A batch is a set of transactions that have no write‑write conflicts with each other.

Batches are listed in the order they must be executed; transactions inside a batch may run in parallel.

Optimality rule: every transaction must appear in the earliest batch in which all its dependencies are already in earlier batches.

Transaction dependency graph Transaction dependency graph sourced from dependency.pics

Lastly, drop bal_hash from header: While bal_hash once enabled execution-less state transition validation, that functionality is outside the scope of this design (see cons). In this model, validators validates the BAL through direct inspection, not by hash. And because the BAL is now just an execution hint (and not consensus-critical) it can be safely pruned from history.

SSZ Specs


# A batch is a list of non-conflicting transactions
TransactionBatch = List[Uint(16), MAX_TXS]

class Account(Container):
    address: ByteVector(20)
    slots : List[ByteVector(32), MAX_SLOTS)]

class BlockAccessLists(Container):
    accounts: List[Account, MAX_ACCOUNTS]
    transaction_batches: List[TransactionBatch, MAX_TXS]

Batching transactions

Transaction batches are a levelised topological sort of a dependency graph where edges go from an earlier transaction to a later one that writes an already‑written resource.

# pseudo‑code for batching
def levelise(txs):                    # txs in canonical order
    batches, last_writer = [[]], {}   # resource → batch index
    for idx, tx in enumerate(txs):
        b = 0
        for r in tx.write_set:
            if r in last_writer:
                b = max(b, last_writer[r] + 1)
        while len(batches) <= b:
            batches.append([])
        batches[b].append(idx)
        for r in tx.write_set:
            last_writer[r] = b
    return batches

Validating

To validate a batch, the validator needs to test:

  • ∀ tx_i, tx_j ∈ batch_k: not conflict(tx_i, tx_j) and
  • ∀ tx ∈ batch_k: all conflicting predecessors are in batches < k
# Assume: executing transactions in batch[k]

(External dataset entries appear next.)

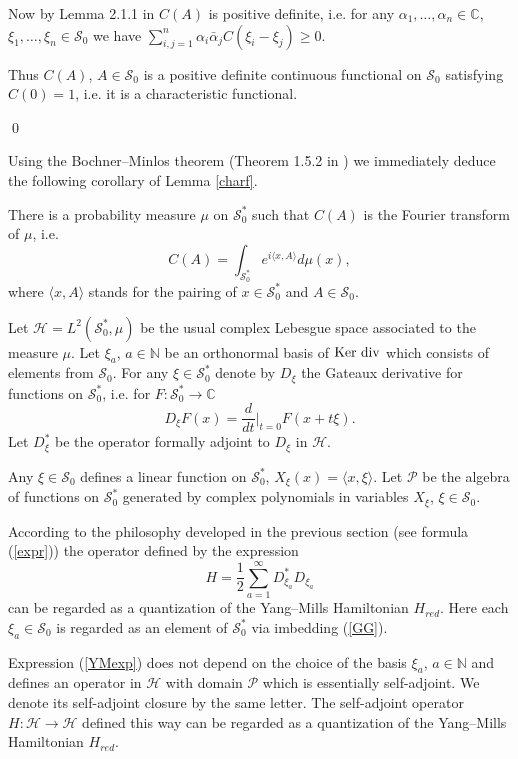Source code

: \documentclass{amsart}
\begin{document}
Now by Lemma 2.1.1 in \cite{Ob} $C(A)$ is positive definite, i.e. for any $\alpha_1,\ldots, \alpha_n\in \mathbb{C}$, $\xi_1,\ldots, \xi_n\in \mathcal{S}_0$ we have $\sum_{i,j=1}^n\alpha_i\bar{\alpha}_jC(\xi_i-\xi_j)\geq 0$.

Thus $C(A)$, $A\in \mathcal{S}_0$ is a positive definite continuous functional on $\mathcal{S}_0$ satisfying $C(0)=1$, i.e. it is a characteristic functional.
 
\qed

Using the Bochner--Minlos theorem (Theorem 1.5.2 in \cite{Ob}) we immediately deduce the following corollary of Lemma \ref{charf}.
\begin{corollary}
There is a probability measure $\mu$ on $\mathcal{S}_0^*$ such that $C(A)$ is the Fourier transform of $\mu$, i.e.
$$  
C(A)=\int_{\mathcal{S}_0^*}e^{i\langle x,A\rangle }d\mu(x),
$$
where $\langle x,A\rangle $ stands for the pairing of $x\in \mathcal{S}_0^*$ and $A\in \mathcal{S}_0$.
\end{corollary}

Let $\mathcal{H}=L^2(\mathcal{S}_0^*,\mu)$ be the usual complex Lebesgue space associated to the measure $\mu$. Let $\xi_a$, $a\in \mathbb{N}$ be an orthonormal basis of ${\rm Ker~div}$ which consists of elements from $\mathcal{S}_0$. 
For any $\xi\in \mathcal{S}_0^*$ denote by $D_\xi$ the Gateaux derivative for functions on $\mathcal{S}_0^*$, i.e. for $F:\mathcal{S}_0^*\rightarrow \mathbb{C}$
$$
D_\xi F(x)=\frac{d}{dt}|_{t=0}F(x+t\xi).
$$
Let $D^*_\xi$ be the operator formally adjoint to $D_\xi$ in $\mathcal{H}$.

Any $\xi\in \mathcal{S}_0$ defines a linear function on $\mathcal{S}_0^*$, $X_\xi(x)=\langle x,\xi\rangle $. Let $\mathcal{P}$ be the algebra of functions on $\mathcal{S}_0^*$ generated by complex polynomials in variables $X_\xi$, $\xi\in \mathcal{S}_0$.

According to the philosophy developed in the previous section (see formula (\ref{expr})) the operator defined by the expression
\begin{equation}\label{YMexp}
H=\frac12\sum_{a=1}^\infty D^*_{\xi_a}D_{\xi_a}	
\end{equation}
can be regarded as a quantization of the Yang--Mills Hamiltonian $H_{red}$. Here each $\xi_a\in \mathcal{S}_0$ is regarded as an element of $\mathcal{S}_0^*$ via imbedding (\ref{GG}).

\begin{proposition}
Expression (\ref{YMexp}) does not depend on the choice of the basis $\xi_a$, $a\in \mathbb{N}$ and defines an operator in $\mathcal{H}$ with domain $\mathcal{P}$ which is essentially self-adjoint. We denote its self-adjoint closure by the same letter. The self-adjoint operator $H:\mathcal{H}\rightarrow \mathcal{H}$ defined this way can be regarded as a quantization of the Yang--Mills Hamiltonian $H_{red}$.
\end{proposition}
\end{document}
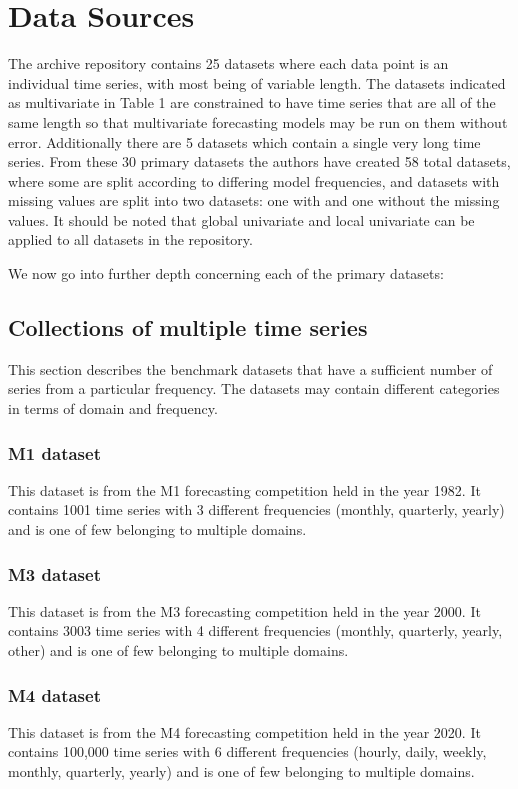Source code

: \section{Data Sources}
The archive repository contains 25 datasets where each data point is an individual time series, with most being of variable length. The datasets indicated as multivariate in Table 1 are constrained to have time series that are all of the same length so that multivariate forecasting models may be run on them without error. Additionally there are 5 datasets which contain a single very long time series. From these 30 primary datasets the authors have created 58 total datasets, where some are split according to differing model frequencies, and  datasets with missing values are split into two datasets: one with and one without the missing values. It should be noted that global univariate and local univariate can be applied to all datasets in the repository.

We now go into further depth concerning each of the primary datasets:

\subsection{Collections of multiple time series}
This section describes the benchmark datasets that have a sufficient number of series from a particular
frequency. The datasets may contain different categories in terms of domain and frequency.

\subsubsection{M1 dataset}
This dataset is from the M1 forecasting competition held in the year 1982. It contains 1001 time series with 3 different frequencies (monthly, quarterly, yearly) and is one of few belonging to multiple domains.

\subsubsection{M3 dataset}
This dataset is from the M3 forecasting competition held in the year 2000. It contains 3003 time series with 4 different frequencies (monthly, quarterly, yearly, other) and is one of few belonging to multiple domains.

\subsubsection{M4 dataset}
This dataset is from the M4 forecasting competition held in the year 2020. It contains 100,000 time series with 6 different frequencies (hourly, daily, weekly, monthly, quarterly, yearly) and is one of few belonging to multiple domains.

# State snapshot for conflict detection
seen_writes = {}   # resource → batch index

def validate_and_execute(tx, batch_index):
    tx_wite_set = execute_transaction(tx)
    for resource in tx_write_set:
        if resource in seen_writes:
            prev_batch = seen_writes[resource]
            if prev_batch == batch_index:
                raise InvalidBAL("Write conflict within batch")
            elif prev_batch > batch_index:
                raise InvalidBAL("Causal dependency violated")

    # Safe to proceed: record writes
    for resource in tx_write_set:
        seen_writes[resource] = batch_index

Nutritional info

⚠️ Experimental Work: This analysis represents experimental research into Diet BAL optimization. The implementation may contain bugs and results should be validated before production use.

SSZ encoded

Metric BAL Diet BAL Savings
Average size 88.9 KiB 50.9 KiB 42.8%
Median size 90.1 KiB 52.1 KiB 42.2%

SSZ encoded AND snappy compressed

Metric BAL Diet BAL Savings
Average size 53.0 KiB 34.4 KiB 35.1%
Median size 53.7 KiB 34.9 KiB 35.0%

The complete analysis with detailed results can be found here: Diet BAL Analysis Results

Pros

  • Compact: Significantly smaller in size.
  • Light for validators: Saves validator compute around resovling tx-dependency.
  • Low overhead validation: To reject a bad batch, the validator only use information already computed while executing.
  • Lossly coupled: Because bal_hash is dropped, the batches can be pruned after execution and are not consensus‑critical.

Cons

  • Optimality not proven on‑chain. Validators verify but cannot prove global maximal parallelism without exploring alternate graphs. That is usually acceptable, because “good enough” parallelism still beats serial execution. See design goal (3)
  • No support for execution-less state transition: This is due to the removal of edges with per-tx writes. While this was not a goal, it is a notable difference compared to the current specification.